Dossier : IMM‑7649‑14
Référence : 2015 CF 915
[TRADUCTION FRANÇAISE CERTIFIÉE, NON RÉVISÉE]
Ottawa (Ontario), le 27 juillet 2015
En présence de monsieur le juge Annis
ENTRE : |
DUWAYNE RENALDO WILLIAMS |
demandeur |
et |
LE MINISTRE DE LA CITOYENNETÉ ET DE L’IMMIGRATION |
défendeur |
JUGEMENT ET MOTIFS
[1] Le demandeur sollicite le contrôle judiciaire, en application du paragraphe 72(1) de la Loi sur l’immigration et la protection des réfugiés, LC 2001, c 27 [LIPR ou la Loi], d’une décision rendue le 20 octobre 2014 par laquelle la Section d’appel des réfugiés [SAR] a rejeté l’appel interjeté par le demandeur à l’encontre d’une décision défavorable de la Section de la protection des réfugiés [SPR] datée du 16 juin 2014.

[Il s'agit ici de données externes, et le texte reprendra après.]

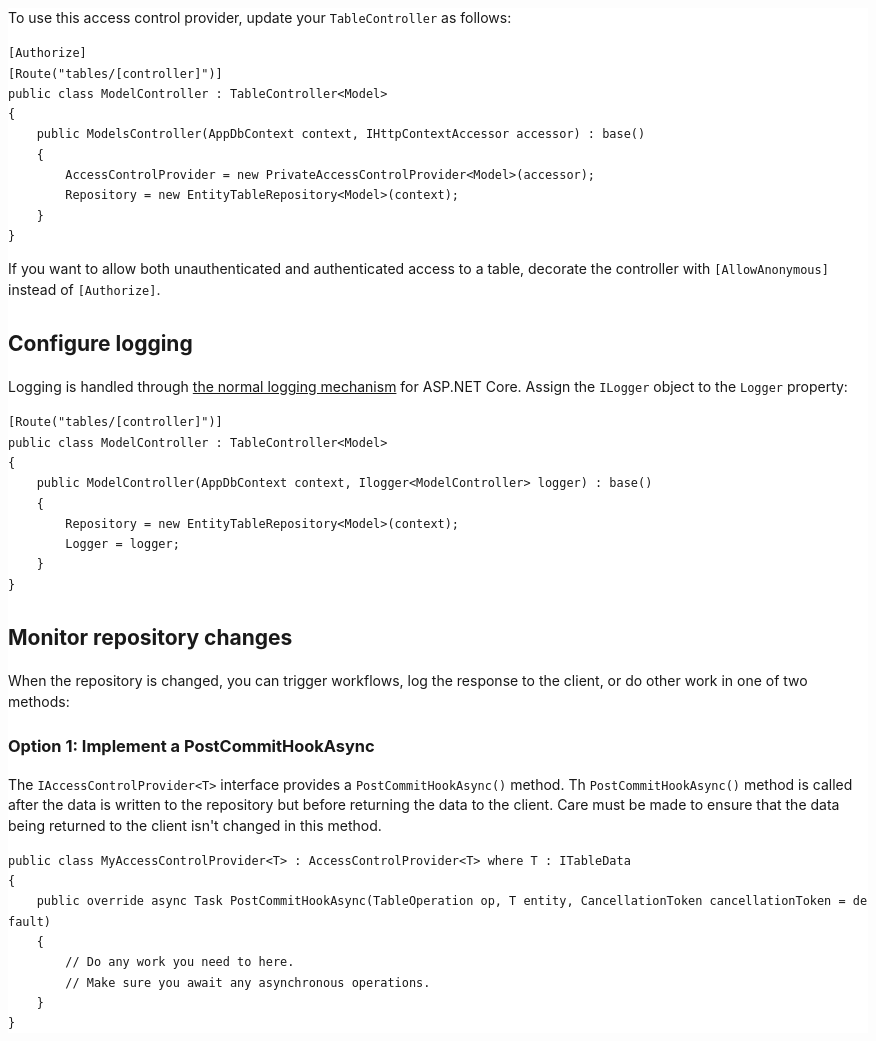 To use this access control provider, update your `TableController` as follows:

    [Authorize]
    [Route("tables/[controller]")]
    public class ModelController : TableController<Model>
    {
        public ModelsController(AppDbContext context, IHttpContextAccessor accessor) : base()
        {
            AccessControlProvider = new PrivateAccessControlProvider<Model>(accessor);
            Repository = new EntityTableRepository<Model>(context);
        }
    }

If you want to allow both unauthenticated and authenticated access to a table, decorate the controller with `[AllowAnonymous]` instead of `[Authorize]`.

## Configure logging

Logging is handled through [the normal logging mechanism](https://learn.microsoft.com/aspnet/core/fundamentals/logging/?view=aspnetcore-8.0) for ASP.NET Core.  Assign the `ILogger` object to the `Logger` property:

    [Route("tables/[controller]")]
    public class ModelController : TableController<Model>
    {
        public ModelController(AppDbContext context, Ilogger<ModelController> logger) : base()
        {
            Repository = new EntityTableRepository<Model>(context);
            Logger = logger;
        }
    }

## Monitor repository changes

When the repository is changed, you can trigger workflows, log the response to the client, or do other work in one of two methods:

### Option 1: Implement a PostCommitHookAsync

The `IAccessControlProvider<T>` interface provides a `PostCommitHookAsync()` method.  Th `PostCommitHookAsync()` method is called after the data is written to the repository but before returning the data to the client.  Care must be made to ensure that the data being returned to the client isn't changed in this method.

    public class MyAccessControlProvider<T> : AccessControlProvider<T> where T : ITableData
    {
        public override async Task PostCommitHookAsync(TableOperation op, T entity, CancellationToken cancellationToken = default)
        {
            // Do any work you need to here.
            // Make sure you await any asynchronous operations.
        }
    }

[2] Le demandeur soutient craindre d’être persécuté, voire de perdre la vie, s’il retourne en Jamaïque du fait de son orientation sexuelle parce qu’il se dit bisexuel. Il est arrivé au Canada en mai 2007 muni d’un permis de travail valide pour l’été, dont la période de validité a été prolongée jusqu’à l’automne. En octobre 2008, il est retourné en Jamaïque où il a demandé un nouveau de permis de travail. Il a obtenu son permis de travail, puis est revenu le 5 décembre 2008.

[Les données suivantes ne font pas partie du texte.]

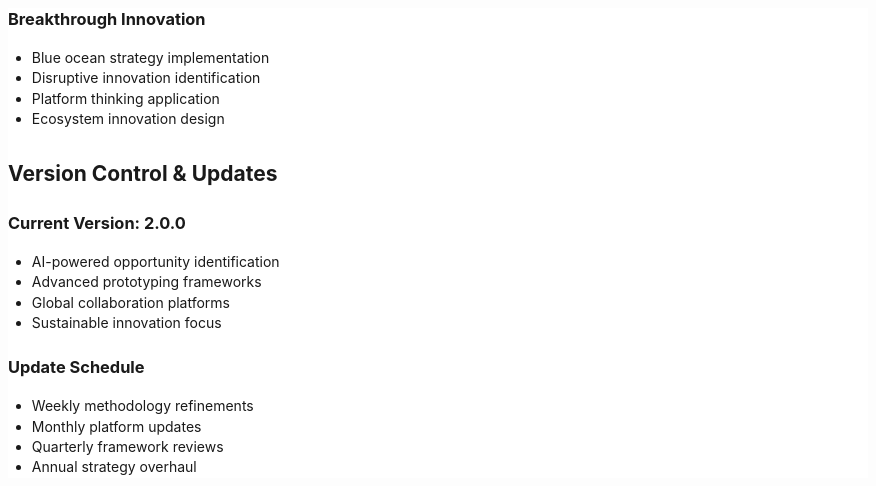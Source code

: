 ### Breakthrough Innovation
- Blue ocean strategy implementation
- Disruptive innovation identification
- Platform thinking application
- Ecosystem innovation design

## Version Control & Updates

### Current Version: 2.0.0
- AI-powered opportunity identification
- Advanced prototyping frameworks
- Global collaboration platforms
- Sustainable innovation focus

### Update Schedule
- Weekly methodology refinements
- Monthly platform updates
- Quarterly framework reviews
- Annual strategy overhaul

[3] Le demandeur soutient que, durant son bref retour en Jamaïque, sa bisexualité a été « exposée au grand jour » dans sa famille et sa communauté. Il affirme s’être fait battre et avoir été banni de la communauté, ce qui l’a forcé à se réfugier chez son père. Il est revenu au Canada le 5 décembre 2008 et n’a jamais quitté le pays depuis son retour, malgré l’expiration de son statut juridique au Canada en mai 2009.
[4] Ce n’est que le 20 janvier 2014 que le demandeur a présenté sa demande d’asile au Canada parce qu’il ne savait pas, selon ses allégations, qu’il pouvait demander l’asile dans de telles circonstances.
[5] La SPR a instruit la demande d’asile du demandeur le 27 mai 2014 et l’a rejetée dans sa décision datée du 12 juin 2014. La SPR a conclu que le demandeur n’avait pas présenté suffisamment d’éléments de preuve crédibles et dignes de foi pour établir le bien‑fondé de sa demande. La SPR avait des réserves quant à la crédibilité des éléments de preuve présentés par le demandeur, notamment en raison des éléments de preuve contradictoires concernant son orientation sexuelle.
[6] La SPR avait également des réserves quant au fait que le demandeur n’a pas été en mesure d’identifier correctement son conjoint de même sexe en Jamaïque, qu’il a omis de mentionner qu’il avait entretenu une relation de longue date avec une femme, qu’il a fourni des descriptions divergentes de la personne qui l’a « exposé au grand jour », qu’il a attendu avant de présenter sa demande d’asile (il est d’abord arrivé au Canada en 2007 puis y est revenu en 2008) et qu’il a commencé à participer aux activités des groupes LGBT au Canada uniquement après avoir déposé sa demande d’asile en 2014.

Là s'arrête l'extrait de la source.